> **EXERCISE GOAL**: Produce the records below again, word for word, but stop after the line that contains "Operator can easily".

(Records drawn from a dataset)
══════════

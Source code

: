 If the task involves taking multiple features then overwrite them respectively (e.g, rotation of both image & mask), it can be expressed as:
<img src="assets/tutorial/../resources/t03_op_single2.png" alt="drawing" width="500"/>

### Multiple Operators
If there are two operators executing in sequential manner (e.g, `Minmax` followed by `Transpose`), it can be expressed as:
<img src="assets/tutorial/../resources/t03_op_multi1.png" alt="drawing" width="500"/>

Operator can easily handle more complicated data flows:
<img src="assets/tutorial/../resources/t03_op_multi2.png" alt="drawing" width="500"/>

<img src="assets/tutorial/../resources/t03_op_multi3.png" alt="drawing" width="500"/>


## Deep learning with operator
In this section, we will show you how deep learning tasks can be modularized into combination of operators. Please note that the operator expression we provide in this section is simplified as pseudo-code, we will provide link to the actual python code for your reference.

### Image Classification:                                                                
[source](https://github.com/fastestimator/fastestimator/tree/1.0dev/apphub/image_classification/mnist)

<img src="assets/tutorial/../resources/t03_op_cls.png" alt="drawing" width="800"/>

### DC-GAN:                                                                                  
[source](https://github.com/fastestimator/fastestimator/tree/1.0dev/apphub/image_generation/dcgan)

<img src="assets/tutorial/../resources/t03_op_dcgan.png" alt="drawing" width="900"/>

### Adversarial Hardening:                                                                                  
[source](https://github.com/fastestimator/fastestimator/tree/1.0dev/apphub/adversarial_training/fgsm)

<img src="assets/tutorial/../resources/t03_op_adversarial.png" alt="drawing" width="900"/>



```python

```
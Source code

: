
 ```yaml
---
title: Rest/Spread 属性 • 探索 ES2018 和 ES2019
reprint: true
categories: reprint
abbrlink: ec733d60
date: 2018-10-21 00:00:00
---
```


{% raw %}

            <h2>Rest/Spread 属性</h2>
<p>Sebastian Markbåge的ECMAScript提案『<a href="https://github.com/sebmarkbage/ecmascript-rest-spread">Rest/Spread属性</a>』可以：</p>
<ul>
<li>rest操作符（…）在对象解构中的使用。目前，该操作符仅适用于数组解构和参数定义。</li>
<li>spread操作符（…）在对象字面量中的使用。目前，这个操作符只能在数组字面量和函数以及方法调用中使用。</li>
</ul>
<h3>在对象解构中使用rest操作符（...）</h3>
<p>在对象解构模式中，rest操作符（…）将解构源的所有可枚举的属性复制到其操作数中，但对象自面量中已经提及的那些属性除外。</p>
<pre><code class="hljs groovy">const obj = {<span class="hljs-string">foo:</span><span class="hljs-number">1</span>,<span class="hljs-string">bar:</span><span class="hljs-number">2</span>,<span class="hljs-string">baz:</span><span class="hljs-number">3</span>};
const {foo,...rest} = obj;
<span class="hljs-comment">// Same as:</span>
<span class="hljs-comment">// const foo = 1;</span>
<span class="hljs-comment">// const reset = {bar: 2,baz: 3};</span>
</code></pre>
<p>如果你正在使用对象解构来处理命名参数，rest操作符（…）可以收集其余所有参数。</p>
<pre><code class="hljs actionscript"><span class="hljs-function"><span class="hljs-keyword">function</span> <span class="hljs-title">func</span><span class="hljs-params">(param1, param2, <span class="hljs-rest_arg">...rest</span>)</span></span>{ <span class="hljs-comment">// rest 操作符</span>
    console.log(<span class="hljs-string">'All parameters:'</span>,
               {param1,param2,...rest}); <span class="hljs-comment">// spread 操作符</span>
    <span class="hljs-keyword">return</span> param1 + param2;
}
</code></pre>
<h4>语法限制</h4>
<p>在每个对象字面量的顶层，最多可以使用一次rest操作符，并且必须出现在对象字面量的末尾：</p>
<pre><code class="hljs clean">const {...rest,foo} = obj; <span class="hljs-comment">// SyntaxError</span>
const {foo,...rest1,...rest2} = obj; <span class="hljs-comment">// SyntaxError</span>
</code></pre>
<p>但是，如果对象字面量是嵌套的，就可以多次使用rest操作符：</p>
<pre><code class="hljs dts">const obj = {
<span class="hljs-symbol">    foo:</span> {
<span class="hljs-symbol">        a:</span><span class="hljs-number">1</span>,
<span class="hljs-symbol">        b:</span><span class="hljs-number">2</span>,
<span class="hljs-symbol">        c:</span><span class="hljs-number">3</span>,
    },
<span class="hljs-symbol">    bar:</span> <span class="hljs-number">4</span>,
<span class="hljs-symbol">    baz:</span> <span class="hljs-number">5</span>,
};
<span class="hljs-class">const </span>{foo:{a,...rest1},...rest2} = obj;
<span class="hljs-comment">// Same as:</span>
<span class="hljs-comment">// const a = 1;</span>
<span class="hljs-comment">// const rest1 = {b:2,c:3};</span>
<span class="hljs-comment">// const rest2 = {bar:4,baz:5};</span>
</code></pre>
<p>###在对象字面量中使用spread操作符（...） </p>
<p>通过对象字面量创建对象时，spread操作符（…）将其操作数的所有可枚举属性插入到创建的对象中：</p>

══════════

> **SOLUTION TO THIS PROBLEM**:
Source code

: If the task involves taking multiple features then overwrite them respectively (e.g, rotation of both image & mask), it can be expressed as:
<img src="assets/tutorial/../resources/t03_op_single2.png" alt="drawing" width="500"/>

### Multiple Operators
If there are two operators executing in sequential manner (e.g, `Minmax` followed by `Transpose`), it can be expressed as:
<img src="assets/tutorial/../resources/t03_op_multi1.png" alt="drawing" width="500"/>

Operator can easily handle more complicated data flows:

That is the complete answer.